*REQUIRED WORK*:
Report every line in the records below that holds the word "enable".

*STORED DATA*:
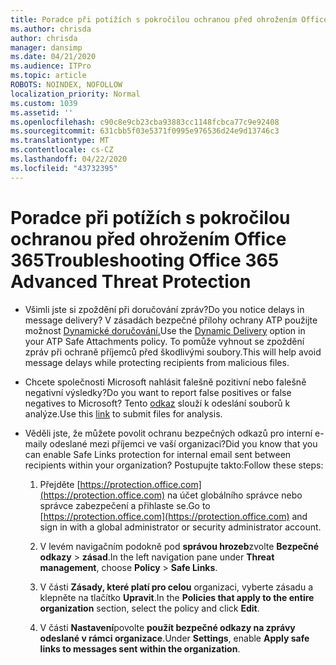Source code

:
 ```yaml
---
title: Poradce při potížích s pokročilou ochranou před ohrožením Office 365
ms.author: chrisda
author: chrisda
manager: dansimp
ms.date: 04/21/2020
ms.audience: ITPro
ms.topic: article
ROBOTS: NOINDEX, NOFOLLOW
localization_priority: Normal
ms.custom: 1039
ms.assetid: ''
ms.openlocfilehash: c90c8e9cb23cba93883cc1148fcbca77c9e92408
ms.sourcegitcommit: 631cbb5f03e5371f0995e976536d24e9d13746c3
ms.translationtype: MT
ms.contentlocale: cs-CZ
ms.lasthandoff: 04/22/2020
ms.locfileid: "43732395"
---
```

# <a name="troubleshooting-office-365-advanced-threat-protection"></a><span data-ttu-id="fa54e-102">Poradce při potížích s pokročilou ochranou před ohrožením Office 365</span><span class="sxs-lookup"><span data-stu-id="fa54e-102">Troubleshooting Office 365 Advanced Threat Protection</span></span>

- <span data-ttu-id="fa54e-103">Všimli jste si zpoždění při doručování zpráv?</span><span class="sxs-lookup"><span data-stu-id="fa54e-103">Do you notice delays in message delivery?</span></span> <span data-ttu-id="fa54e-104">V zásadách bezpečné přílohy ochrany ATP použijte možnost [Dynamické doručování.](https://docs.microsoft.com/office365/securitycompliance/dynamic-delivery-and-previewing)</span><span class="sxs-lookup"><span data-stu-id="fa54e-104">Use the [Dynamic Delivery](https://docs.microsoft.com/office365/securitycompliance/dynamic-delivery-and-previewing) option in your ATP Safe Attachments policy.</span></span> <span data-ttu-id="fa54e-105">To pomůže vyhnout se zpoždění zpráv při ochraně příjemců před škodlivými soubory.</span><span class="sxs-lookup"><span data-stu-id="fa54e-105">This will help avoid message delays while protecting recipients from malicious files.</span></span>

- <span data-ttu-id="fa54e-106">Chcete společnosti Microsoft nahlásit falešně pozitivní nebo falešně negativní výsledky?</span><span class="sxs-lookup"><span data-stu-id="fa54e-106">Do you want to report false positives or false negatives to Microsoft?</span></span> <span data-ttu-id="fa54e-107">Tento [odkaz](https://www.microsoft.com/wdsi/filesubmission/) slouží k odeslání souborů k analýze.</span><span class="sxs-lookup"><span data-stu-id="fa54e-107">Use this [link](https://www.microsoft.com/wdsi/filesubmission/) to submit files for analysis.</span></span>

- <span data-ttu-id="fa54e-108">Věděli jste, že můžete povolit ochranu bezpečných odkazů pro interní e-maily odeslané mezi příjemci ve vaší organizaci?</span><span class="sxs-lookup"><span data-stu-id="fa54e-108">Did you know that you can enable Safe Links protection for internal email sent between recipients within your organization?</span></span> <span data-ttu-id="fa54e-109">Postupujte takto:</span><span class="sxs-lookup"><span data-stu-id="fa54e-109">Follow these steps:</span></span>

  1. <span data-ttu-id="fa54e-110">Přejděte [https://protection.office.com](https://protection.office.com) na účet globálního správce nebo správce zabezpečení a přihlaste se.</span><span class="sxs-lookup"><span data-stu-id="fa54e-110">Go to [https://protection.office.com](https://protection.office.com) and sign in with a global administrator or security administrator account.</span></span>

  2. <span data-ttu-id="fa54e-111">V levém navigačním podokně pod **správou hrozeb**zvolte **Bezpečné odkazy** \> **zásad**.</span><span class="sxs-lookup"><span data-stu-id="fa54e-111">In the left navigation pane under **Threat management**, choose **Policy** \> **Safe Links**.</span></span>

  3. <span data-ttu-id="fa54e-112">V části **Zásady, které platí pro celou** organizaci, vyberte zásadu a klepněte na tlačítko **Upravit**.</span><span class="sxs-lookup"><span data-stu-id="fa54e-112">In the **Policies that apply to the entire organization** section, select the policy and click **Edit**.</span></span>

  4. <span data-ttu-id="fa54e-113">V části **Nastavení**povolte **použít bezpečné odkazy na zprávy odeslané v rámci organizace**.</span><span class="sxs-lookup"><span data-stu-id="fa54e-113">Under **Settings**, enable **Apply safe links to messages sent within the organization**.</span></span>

--

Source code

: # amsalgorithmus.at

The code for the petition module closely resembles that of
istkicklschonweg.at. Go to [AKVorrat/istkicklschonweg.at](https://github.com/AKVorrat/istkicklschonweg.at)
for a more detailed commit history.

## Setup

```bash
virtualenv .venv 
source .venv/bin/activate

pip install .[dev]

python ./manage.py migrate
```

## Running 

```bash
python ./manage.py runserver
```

==

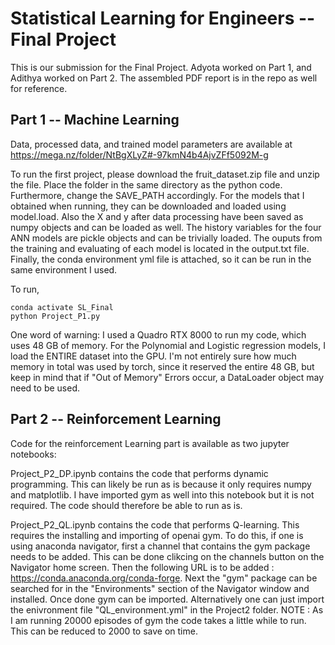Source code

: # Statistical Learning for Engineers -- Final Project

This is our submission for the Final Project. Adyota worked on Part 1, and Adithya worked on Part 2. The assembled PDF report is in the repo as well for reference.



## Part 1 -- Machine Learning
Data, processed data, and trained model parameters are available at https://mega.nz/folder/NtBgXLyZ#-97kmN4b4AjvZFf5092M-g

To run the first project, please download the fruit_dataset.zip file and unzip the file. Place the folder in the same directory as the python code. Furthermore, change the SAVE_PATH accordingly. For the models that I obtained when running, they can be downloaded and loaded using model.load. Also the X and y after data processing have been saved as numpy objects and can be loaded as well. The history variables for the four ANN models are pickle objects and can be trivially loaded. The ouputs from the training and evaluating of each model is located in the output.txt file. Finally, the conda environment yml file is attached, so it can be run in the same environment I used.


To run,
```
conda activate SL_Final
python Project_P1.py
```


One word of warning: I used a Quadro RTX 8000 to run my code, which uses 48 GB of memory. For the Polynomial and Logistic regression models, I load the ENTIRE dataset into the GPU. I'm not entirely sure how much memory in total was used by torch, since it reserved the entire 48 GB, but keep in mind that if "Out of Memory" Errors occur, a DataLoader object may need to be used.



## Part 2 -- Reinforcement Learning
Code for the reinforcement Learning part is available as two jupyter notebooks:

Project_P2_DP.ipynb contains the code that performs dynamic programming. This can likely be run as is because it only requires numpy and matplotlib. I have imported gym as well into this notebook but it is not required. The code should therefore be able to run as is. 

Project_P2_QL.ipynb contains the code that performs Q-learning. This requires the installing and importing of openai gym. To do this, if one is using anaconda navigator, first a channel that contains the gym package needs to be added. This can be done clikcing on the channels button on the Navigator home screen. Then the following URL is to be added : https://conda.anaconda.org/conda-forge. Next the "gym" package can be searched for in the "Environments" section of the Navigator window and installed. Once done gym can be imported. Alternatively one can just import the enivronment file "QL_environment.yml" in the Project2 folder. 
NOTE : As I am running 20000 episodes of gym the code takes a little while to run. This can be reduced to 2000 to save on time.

*OUTPUT FOR THIS EXERCISE*:
- <span data-ttu-id="fa54e-108">Věděli jste, že můžete povolit ochranu bezpečných odkazů pro interní e-maily odeslané mezi příjemci ve vaší organizaci?</span><span class="sxs-lookup"><span data-stu-id="fa54e-108">Did you know that you can enable Safe Links protection for internal email sent between recipients within your organization?</span></span> <span data-ttu-id="fa54e-109">Postupujte takto:</span><span class="sxs-lookup"><span data-stu-id="fa54e-109">Follow these steps:</span></span>
  4. <span data-ttu-id="fa54e-113">V části **Nastavení**povolte **použít bezpečné odkazy na zprávy odeslané v rámci organizace**.</span><span class="sxs-lookup"><span data-stu-id="fa54e-113">Under **Settings**, enable **Apply safe links to messages sent within the organization**.</span></span>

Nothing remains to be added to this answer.